* GOAL OF THE EXERCISE
List every line in this data where the string "Improved" occurs.

* THE DATA

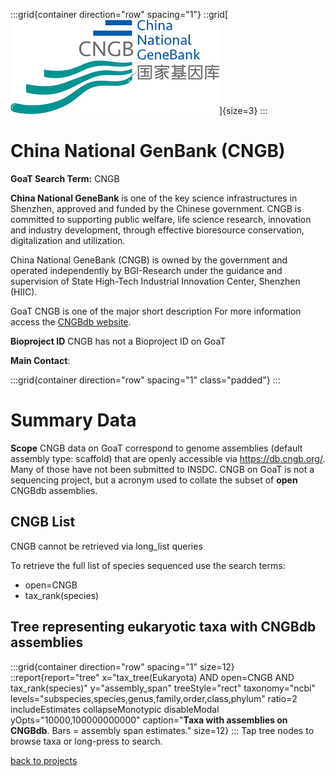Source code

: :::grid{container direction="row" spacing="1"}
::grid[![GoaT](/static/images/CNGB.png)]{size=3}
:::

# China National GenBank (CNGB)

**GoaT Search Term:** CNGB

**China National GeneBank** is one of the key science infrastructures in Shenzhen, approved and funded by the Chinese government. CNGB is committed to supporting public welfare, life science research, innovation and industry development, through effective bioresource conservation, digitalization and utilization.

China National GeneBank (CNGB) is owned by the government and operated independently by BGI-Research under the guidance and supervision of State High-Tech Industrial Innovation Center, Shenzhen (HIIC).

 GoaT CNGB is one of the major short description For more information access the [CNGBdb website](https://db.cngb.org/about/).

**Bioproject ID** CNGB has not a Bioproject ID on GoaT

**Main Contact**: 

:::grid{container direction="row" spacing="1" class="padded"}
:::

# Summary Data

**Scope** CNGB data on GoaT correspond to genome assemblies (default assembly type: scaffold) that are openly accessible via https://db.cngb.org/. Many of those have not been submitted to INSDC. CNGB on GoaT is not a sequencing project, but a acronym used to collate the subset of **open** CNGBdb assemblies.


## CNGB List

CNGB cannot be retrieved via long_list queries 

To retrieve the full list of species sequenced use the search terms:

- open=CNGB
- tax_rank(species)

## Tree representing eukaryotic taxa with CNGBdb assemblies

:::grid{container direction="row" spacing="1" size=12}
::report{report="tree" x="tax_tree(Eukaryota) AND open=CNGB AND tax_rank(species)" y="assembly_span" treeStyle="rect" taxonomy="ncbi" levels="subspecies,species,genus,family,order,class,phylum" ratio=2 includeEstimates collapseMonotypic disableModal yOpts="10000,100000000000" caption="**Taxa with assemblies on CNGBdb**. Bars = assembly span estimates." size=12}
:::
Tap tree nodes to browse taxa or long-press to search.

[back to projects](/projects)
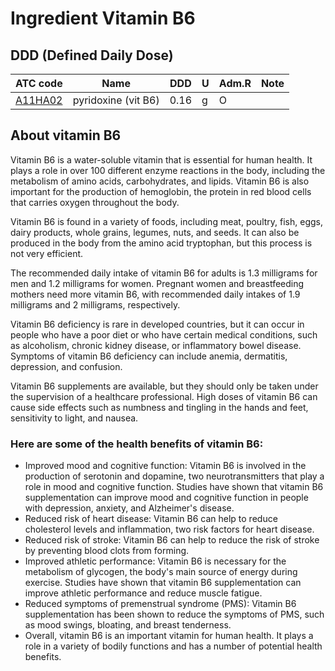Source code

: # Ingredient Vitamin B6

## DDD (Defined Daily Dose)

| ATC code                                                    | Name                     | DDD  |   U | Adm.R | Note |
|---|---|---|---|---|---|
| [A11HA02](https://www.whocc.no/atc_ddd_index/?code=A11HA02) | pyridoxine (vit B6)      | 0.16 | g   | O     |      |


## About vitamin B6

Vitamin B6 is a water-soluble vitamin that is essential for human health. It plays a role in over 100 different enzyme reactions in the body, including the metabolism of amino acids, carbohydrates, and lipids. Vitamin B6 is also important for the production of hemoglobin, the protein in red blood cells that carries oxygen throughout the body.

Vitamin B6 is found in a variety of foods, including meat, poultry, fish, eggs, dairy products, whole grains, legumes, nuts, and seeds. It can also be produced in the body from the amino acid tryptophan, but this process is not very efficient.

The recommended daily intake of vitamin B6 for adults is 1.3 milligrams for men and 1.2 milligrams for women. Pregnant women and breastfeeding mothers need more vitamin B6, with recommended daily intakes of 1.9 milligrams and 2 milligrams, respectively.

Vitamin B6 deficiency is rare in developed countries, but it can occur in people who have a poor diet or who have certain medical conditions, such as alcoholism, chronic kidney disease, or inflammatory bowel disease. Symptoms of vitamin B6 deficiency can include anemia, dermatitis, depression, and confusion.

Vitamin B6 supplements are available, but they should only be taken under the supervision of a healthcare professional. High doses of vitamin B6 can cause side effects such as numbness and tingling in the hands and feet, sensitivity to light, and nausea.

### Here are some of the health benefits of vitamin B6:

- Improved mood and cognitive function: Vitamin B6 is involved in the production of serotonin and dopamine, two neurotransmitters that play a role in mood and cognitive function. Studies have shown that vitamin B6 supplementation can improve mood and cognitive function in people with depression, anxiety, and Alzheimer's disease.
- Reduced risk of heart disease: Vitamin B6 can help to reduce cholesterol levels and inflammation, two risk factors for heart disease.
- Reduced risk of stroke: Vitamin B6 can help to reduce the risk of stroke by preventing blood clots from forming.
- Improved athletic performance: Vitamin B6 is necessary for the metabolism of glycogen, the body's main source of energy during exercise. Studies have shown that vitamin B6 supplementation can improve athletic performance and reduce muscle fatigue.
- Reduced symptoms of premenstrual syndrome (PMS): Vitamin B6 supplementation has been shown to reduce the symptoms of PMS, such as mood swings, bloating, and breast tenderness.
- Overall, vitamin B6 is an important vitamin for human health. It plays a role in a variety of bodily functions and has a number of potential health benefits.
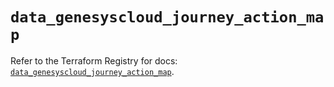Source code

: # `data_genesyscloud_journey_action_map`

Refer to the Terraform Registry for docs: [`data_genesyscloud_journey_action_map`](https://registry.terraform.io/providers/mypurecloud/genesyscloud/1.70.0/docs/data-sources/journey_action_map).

* FINAL ANSWER
- Improved mood and cognitive function: Vitamin B6 is involved in the production of serotonin and dopamine, two neurotransmitters that play a role in mood and cognitive function. Studies have shown that vitamin B6 supplementation can improve mood and cognitive function in people with depression, anxiety, and Alzheimer's disease.
- Improved athletic performance: Vitamin B6 is necessary for the metabolism of glycogen, the body's main source of energy during exercise. Studies have shown that vitamin B6 supplementation can improve athletic performance and reduce muscle fatigue.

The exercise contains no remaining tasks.